Abstract

Groundwater under industrial sites is characterised by heterogeneous chemical mixtures, making it difficult to assess the fate and transport of individual contaminants. Quantifying the in-situ biological removal (attenuation) of nitrogen (N) is particularly difficult due to its reactivity and ubiquity. Here a multi-isotope approach is developed to distinguish N sources and sinks within groundwater affected by complex industrial pollution. Samples were collected from 70 wells across the two aquifers underlying a historic industrial area in Belgium. Below the industrial site the groundwater contained up to 1000 mg N l−1 ammonium (NH4+) and 300 mg N l−1 nitrate (NO3−), while downgradient concentrations decreased to ∼1 mg l−1 DIN ([DIN] = [NH4+N] + [NO3−N] + [NO2−N]). Mean δ15N-DIN increased from ∼2‰ to +20‰ over this flow path, broadly confirming that biological N attenuation drove the measured concentration decrease.
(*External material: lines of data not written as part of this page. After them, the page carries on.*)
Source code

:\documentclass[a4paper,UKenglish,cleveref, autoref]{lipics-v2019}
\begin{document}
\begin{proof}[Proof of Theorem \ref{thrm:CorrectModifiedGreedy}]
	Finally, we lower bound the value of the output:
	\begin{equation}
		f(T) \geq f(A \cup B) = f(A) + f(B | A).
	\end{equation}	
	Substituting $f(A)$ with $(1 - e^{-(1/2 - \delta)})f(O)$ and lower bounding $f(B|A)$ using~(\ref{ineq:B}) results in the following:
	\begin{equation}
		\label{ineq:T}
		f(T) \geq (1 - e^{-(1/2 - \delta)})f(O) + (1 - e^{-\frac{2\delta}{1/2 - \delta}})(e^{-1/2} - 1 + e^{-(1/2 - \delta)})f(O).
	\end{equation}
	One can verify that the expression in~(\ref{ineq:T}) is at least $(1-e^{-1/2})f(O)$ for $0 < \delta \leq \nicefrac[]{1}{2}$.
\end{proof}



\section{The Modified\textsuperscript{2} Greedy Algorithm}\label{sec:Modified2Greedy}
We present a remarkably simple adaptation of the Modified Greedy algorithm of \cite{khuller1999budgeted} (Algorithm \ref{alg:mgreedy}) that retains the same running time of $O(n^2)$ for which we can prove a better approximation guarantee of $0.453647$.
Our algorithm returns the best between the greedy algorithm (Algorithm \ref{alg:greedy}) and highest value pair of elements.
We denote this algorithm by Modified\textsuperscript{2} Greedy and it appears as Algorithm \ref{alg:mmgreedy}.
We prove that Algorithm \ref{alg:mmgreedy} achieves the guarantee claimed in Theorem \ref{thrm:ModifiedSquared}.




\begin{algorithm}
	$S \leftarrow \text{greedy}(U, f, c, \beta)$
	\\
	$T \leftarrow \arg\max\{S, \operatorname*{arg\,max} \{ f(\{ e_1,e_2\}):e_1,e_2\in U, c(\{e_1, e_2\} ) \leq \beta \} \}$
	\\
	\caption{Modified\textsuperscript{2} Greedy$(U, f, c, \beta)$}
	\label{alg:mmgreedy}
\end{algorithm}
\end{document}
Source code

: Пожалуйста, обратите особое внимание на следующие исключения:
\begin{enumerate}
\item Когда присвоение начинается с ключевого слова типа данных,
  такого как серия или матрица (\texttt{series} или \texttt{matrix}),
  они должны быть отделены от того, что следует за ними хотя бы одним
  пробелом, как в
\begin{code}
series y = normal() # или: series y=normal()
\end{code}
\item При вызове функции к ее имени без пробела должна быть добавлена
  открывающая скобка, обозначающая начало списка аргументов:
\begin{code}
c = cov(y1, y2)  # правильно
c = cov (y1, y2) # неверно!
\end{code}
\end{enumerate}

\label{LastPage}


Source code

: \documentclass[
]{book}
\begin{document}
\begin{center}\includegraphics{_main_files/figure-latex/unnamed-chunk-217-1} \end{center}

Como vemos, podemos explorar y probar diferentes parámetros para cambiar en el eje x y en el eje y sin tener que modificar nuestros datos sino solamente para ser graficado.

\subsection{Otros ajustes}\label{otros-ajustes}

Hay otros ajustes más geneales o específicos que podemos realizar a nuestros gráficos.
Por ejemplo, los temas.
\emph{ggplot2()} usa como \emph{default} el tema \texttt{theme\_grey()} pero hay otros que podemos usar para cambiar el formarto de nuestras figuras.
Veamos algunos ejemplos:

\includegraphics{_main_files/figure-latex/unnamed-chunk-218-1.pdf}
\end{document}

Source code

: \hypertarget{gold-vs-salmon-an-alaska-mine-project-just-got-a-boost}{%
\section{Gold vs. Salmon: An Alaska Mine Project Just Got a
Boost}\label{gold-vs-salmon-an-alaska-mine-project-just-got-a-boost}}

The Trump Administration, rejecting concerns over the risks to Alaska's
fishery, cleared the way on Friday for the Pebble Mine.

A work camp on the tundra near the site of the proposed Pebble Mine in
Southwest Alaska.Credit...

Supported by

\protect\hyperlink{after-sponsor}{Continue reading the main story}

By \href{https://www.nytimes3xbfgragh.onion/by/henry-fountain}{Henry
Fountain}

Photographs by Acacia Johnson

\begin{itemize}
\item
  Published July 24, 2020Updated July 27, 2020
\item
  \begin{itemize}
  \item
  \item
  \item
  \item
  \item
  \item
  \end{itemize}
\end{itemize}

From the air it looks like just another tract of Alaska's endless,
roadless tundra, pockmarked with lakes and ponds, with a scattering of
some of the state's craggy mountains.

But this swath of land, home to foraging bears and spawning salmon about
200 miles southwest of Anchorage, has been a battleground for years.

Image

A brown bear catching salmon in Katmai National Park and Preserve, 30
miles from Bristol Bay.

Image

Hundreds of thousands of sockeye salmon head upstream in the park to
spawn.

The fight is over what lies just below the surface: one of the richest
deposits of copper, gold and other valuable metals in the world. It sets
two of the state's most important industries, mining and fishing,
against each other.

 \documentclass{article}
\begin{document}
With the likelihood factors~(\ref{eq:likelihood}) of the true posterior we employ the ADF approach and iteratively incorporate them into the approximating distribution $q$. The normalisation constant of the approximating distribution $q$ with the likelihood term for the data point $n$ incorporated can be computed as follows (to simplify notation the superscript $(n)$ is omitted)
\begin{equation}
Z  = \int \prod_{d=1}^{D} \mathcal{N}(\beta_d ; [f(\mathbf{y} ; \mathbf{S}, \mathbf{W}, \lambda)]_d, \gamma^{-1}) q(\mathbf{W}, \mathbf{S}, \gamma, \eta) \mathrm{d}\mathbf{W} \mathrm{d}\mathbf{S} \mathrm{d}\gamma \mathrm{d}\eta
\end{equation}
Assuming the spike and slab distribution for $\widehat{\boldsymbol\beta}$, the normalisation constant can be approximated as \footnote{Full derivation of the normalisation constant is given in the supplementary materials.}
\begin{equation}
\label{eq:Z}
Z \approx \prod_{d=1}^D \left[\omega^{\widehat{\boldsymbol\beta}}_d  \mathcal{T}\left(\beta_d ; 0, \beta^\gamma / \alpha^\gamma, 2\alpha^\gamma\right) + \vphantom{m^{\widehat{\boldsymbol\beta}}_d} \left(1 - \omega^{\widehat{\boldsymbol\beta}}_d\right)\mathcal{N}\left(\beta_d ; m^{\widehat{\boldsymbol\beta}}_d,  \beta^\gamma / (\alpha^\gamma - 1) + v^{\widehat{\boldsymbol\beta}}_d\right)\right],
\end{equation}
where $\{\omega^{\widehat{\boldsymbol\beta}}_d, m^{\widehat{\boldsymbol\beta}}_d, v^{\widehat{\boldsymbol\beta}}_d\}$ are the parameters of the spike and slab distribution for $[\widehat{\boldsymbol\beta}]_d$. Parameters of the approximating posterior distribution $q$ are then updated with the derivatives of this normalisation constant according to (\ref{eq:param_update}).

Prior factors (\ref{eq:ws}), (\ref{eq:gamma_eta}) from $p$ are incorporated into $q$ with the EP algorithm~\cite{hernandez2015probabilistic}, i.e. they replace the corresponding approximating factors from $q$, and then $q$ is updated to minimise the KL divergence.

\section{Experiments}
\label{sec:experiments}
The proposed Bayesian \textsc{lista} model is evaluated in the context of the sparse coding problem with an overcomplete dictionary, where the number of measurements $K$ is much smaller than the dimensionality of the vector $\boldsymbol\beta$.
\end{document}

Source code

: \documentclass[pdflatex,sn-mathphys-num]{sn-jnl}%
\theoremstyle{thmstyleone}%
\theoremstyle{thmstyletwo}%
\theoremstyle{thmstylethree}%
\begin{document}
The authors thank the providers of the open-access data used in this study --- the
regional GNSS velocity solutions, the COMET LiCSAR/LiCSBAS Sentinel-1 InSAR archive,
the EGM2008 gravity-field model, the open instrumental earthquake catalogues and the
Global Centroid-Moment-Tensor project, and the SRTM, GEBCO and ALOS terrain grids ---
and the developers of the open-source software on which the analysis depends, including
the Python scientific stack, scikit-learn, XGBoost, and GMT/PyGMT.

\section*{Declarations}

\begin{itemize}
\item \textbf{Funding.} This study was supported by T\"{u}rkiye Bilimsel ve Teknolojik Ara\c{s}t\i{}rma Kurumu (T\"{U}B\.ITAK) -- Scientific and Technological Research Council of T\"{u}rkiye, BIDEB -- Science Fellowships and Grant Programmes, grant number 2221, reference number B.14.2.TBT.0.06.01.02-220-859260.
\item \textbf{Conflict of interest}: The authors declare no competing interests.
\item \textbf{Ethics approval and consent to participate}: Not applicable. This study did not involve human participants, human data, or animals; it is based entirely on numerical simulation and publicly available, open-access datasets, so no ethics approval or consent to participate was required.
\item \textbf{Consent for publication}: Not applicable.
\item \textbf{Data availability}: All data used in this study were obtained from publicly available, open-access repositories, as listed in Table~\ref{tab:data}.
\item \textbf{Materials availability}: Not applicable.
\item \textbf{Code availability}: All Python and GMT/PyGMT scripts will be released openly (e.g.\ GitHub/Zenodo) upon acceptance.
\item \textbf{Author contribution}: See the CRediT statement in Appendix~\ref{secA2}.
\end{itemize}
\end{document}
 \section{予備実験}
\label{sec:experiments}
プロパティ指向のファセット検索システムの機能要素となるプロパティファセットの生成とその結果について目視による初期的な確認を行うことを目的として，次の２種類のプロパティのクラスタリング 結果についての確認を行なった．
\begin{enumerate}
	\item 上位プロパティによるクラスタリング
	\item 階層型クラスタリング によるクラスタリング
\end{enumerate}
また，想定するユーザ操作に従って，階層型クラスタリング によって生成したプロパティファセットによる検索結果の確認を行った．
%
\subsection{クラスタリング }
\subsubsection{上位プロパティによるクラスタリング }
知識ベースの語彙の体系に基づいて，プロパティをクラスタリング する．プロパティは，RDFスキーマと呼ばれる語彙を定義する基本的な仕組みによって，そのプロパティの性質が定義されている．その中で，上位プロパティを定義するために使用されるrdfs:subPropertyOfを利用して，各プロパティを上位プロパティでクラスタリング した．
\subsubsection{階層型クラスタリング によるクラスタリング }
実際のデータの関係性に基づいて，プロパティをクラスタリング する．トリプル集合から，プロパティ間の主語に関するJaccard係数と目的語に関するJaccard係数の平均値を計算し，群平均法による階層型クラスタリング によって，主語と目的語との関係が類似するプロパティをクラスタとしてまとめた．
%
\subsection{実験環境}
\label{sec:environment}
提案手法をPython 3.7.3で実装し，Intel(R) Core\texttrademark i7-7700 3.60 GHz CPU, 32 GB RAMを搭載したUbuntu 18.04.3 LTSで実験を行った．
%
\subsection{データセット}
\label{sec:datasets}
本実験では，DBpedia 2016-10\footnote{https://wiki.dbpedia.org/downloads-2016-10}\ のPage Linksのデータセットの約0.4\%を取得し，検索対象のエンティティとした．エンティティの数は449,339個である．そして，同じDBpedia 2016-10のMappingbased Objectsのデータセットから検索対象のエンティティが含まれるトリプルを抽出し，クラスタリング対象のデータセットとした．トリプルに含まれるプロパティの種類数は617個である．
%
Multi-variate analysis of water chemistry identified two distinct NH4+ sources (δ15NNH4+ from −14‰ and +5‰) within the contaminated zone of both aquifers. Nitrate dual isotopes co-varied (δ15N: −3‰ – +60‰; δ18O: 0‰ – +50‰) within the range expected for coupled nitrification and denitrification of the identified sources. The fact that δ15NNO2− values were 50‰–20‰ less than δ15NNH4+ values in the majority of wells confirmed that nitrification controlled N turnover across the site. However, the fact that δ15NNO2− was greater than δ15NNH4+ in wells with the highest [NH4+] shows that an autotrophic NO2− reduction pathway (anaerobic NH4+ oxidation or nitrifier-denitrification) drove N attenuation closest to the contaminant plume. This direct empirical evidence that both autotrophic and heterotrophic biogeochemical processes drive N attenuation in contaminated aquifers demonstrates the power of multiple N isotopes to untangle N cycling in highly complex systems.